National Lecture Program

AIA Lecturer: Natalie Abell

Affiliation: University of Michigan

Natalie Abell is an Assistant Professor of Mediterranean Studies at the University of Michigan. She received her BA in Classics, Anthropology, and French from Indiana University in 2003, her MA in Classics from the University of Cincinnati in 2008, and her PhD, also from Cincinnati, in 2014. A specialist in the archaeology of the Aegean Bronze Age and the early Mediterranean, in particular the effects of trade as well as interactions between craftspeople in ancient societies, she wrote a dissertation on long-term patterns of exchange in the Bronze Age Cyclades, focusing on the settlement of Ayia Irini on Kea (ca. 2650-1400 BC). Her next project will examine, from a regional and comparative perspective, the development of market-based exchange systems in the Bronze Age Cyclades and their relation to social, religious, and cultural institutions.  Dr. Abell was a Fulbright Fellow at the American School of Classical Studies at Athens and, most recently, a Visiting Scholar in the Department of Classics at the University of California, Berkeley.  She has published articles on the mobility of craftspeople and on technologies and their transmission in the Middle and Late Bronze Age.

Abstracts:


During the Aegean Bronze Age (ca. 3000-1100 BCE), there is abundant evidence for craft production that took place not in centralized administrative palaces but rather in workshops and houses that do not appear to have been under direct palatial oversight. This presentation examines how we can assess whether such production was “specialized” (i.e., targeted for exchange), and suggests that examining the networks that connected non-palatial producers and consumers offers valuable insights into how Aegean economy and society changed over time.

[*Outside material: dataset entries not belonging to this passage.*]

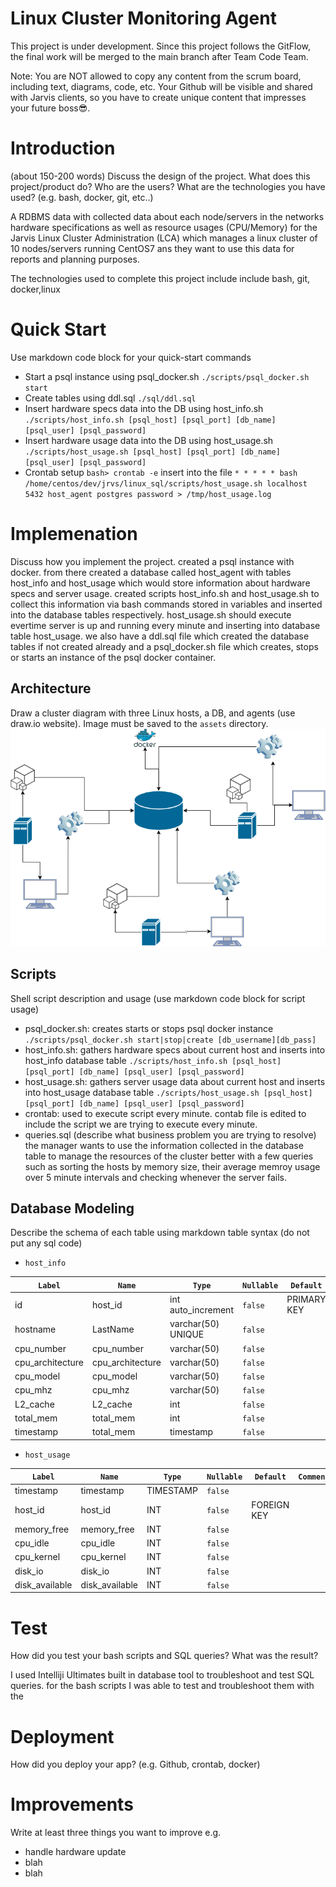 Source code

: # Linux Cluster Monitoring Agent
This project is under development. Since this project follows the GitFlow, the final work will be merged to the main branch after Team Code Team.


Note: You are NOT allowed to copy any content from the scrum board, including text, diagrams, code, etc. Your Github will be visible and shared with Jarvis clients, so you have to create unique content that impresses your future boss😎.

# Introduction
(about 150-200 words)
Discuss the design of the project. What does this project/product do? Who are the users? What are the technologies you have used? (e.g. bash, docker, git, etc..)

A RDBMS data with collected data about each node/servers in the networks hardware specifications as well as resource usages (CPU/Memory) for the Jarvis Linux Cluster Administration (LCA) which manages a linux cluster of 10 nodes/servers running CentOS7 
ans they want to use this data for reports and planning purposes.

The technologies  used to complete this project include include bash, git, docker,linux
# Quick Start
Use markdown code block for your quick-start commands
- Start a psql instance using psql_docker.sh `./scripts/psql_docker.sh start`
- Create tables using ddl.sql `./sql/ddl.sql `
- Insert hardware specs data into the DB using host_info.sh `./scripts/host_info.sh [psql_host] [psql_port] [db_name] [psql_user] [psql_password]`
- Insert hardware usage data into the DB using host_usage.sh `./scripts/host_usage.sh [psql_host] [psql_port] [db_name] [psql_user] [psql_password]`
- Crontab setup `bash> crontab -e` insert into the file `* * * * * bash /home/centos/dev/jrvs/linux_sql/scripts/host_usage.sh localhost 5432 host_agent postgres password > /tmp/host_usage.log`

# Implemenation
Discuss how you implement the project.
created a psql instance with docker. from there created a database called host_agent with tables 
host_info and host_usage which would store information about hardware specs and server usage.
created scripts host_info.sh and host_usage.sh to collect this information via bash commands
stored in variables and inserted into the database tables respectively. host_usage.sh should execute evertime
server is up and running every minute and inserting into database table host_usage. we also have a ddl.sql file which created
the database tables if not created already and a psql_docker.sh file which creates, stops or starts an instance of the psql docker container.
## Architecture
Draw a cluster diagram with three Linux hosts, a DB, and agents (use draw.io website). Image must be saved to the `assets` directory.
![title](assets/hi.drawio.png)
## Scripts
Shell script description and usage (use markdown code block for script usage)
- psql_docker.sh: creates starts or stops psql docker instance `./scripts/psql_docker.sh start|stop|create [db_username][db_pass]`
- host_info.sh: gathers hardware specs about current host and inserts into host_info database table `./scripts/host_info.sh [psql_host] [psql_port] [db_name] [psql_user] [psql_password]`
- host_usage.sh: gathers server usage data about current host and inserts into host_usage database table `./scripts/host_usage.sh [psql_host] [psql_port] [db_name] [psql_user] [psql_password]`
- crontab: used to execute script every minute. contab file is edited to include the 
script we are trying to execute every minute.
- queries.sql (describe what business problem you are trying to resolve)
  the manager wants to use the information collected in the database table to manage the resources of
the cluster better with a few queries such as sorting the hosts by memory size, their average memroy usage over 5 minute intervals
and checking whenever the server fails.

## Database Modeling
Describe the schema of each table using markdown table syntax (do not put any sql code)
- `host_info`

| `Label`    	   | `Name`             | `Type`             | `Nullable` | `Default` | `Comment` |
| ---------------- | ------------------ | ------------------ | ---------- | --------- | --------- |
| id        	   | host_id            | int auto_increment | `false`    | PRIMARY KEY          |           |
| hostname   	   | LastName           | varchar(50) UNIQUE | `false`    |           |           |
| cpu_number 	   | cpu_number         | varchar(50)        | `false`    |           |           |
| cpu_architecture | cpu_architecture   | varchar(50)        | `false`    |           |           |
| cpu_model        | cpu_model          | varchar(50)        | `false`    |           |           |
| cpu_mhz          | cpu_mhz            | varchar(50)        | `false`    |           |           | 
| L2_cache         | L2_cache           | int                | `false`    |           |           | 
| total_mem        | total_mem          | int                | `false`    |           |           | 
| timestamp        | total_mem          | timestamp          | `false`    |           |           | 
 

- `host_usage`


| `Label`    	   | `Name`             | `Type`             | `Nullable` | `Default` | `Comment` |
| ---------------- | ------------------ | ------------------ | ---------- | --------- | --------- |
| timestamp        | timestamp          | TIMESTAMP          | `false`    |           |           |
| host_id   	   | host_id            | INT                | `false`    |    FOREIGN KEY       |           |
| memory_free 	   | memory_free        | INT                | `false`    |           |           |
| cpu_idle         | cpu_idle           | INT                | `false`    |           |           |
| cpu_kernel       | cpu_kernel         | INT                | `false`    |           |           |
| disk_io          | disk_io            | INT                | `false`    |           |           | 
| disk_available   | disk_available     | INT                | `false`    |           |           | 
       
 

# Test
How did you test your bash scripts and SQL queries? What was the result?

I used Intelliji Ultimates built in database tool to troubleshoot and test SQL queries.
for the bash scripts I was able to test and troubleshoot them with the
# Deployment
How did you deploy your app? (e.g. Github, crontab, docker)

# Improvements
Write at least three things you want to improve 
e.g. 
- handle hardware update 
- blah
- blah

Recent studies of Middle Bronze Age (MBA, ca 1900-1700 BCE) pottery in the Cyclades have clarified changing production and import patterns. The MBA period is significant because it provides evidence for the intensification of production and exchange following a relatively long phase of demographic and economic decline in the later Early Bronze Age and earliest MBA. Pottery of the MBA also provides evidence for dramatic shifts in production and consumption during the earliest phase of the so-called Minoanization phenomenon, during which Cycladic communities adopted and adapted objects, practices, and symbols typical of Minoan Crete. Previous interpretations of Minoanization have focused primarily on the material manifestations of the phenomenon during the earlier LBA. Nevertheless, the development of new patterns of production and exchange over the course of the MBA likely played an important role in conditioning local Cycladic participation in the Minoanization phenomenon. This paper discusses these issues with respect to current work on ceramics, regional and long-distance exchange, and changes in craft technologies during the MBA at the site of Ayia Irini on Kea.

Recent research in the Bronze Age Cycladic archipelago has documented the widespread evidence for the distribution of imported products—especially ceramics—throughout the region. In addition, consensus has grown that human mobility was a key feature in driving technical and stylistic changes in Cycladic assemblages. Indeed, the operation of different sorts of mobility seems to be a key feature underlying major patterns of material culture change in the islands during the Middle and Late Bronze Age (ca 1900-1400 BCE). In this era, Cycladic islanders adopted and adapted material culture and practice from the palatial Minoan society of Crete. This presentation discusses different sorts of human and object mobility in the context of changing consumption and production patterns in the islands in order to provide new perspectives on how and why Cycladic societies changed during these centuries.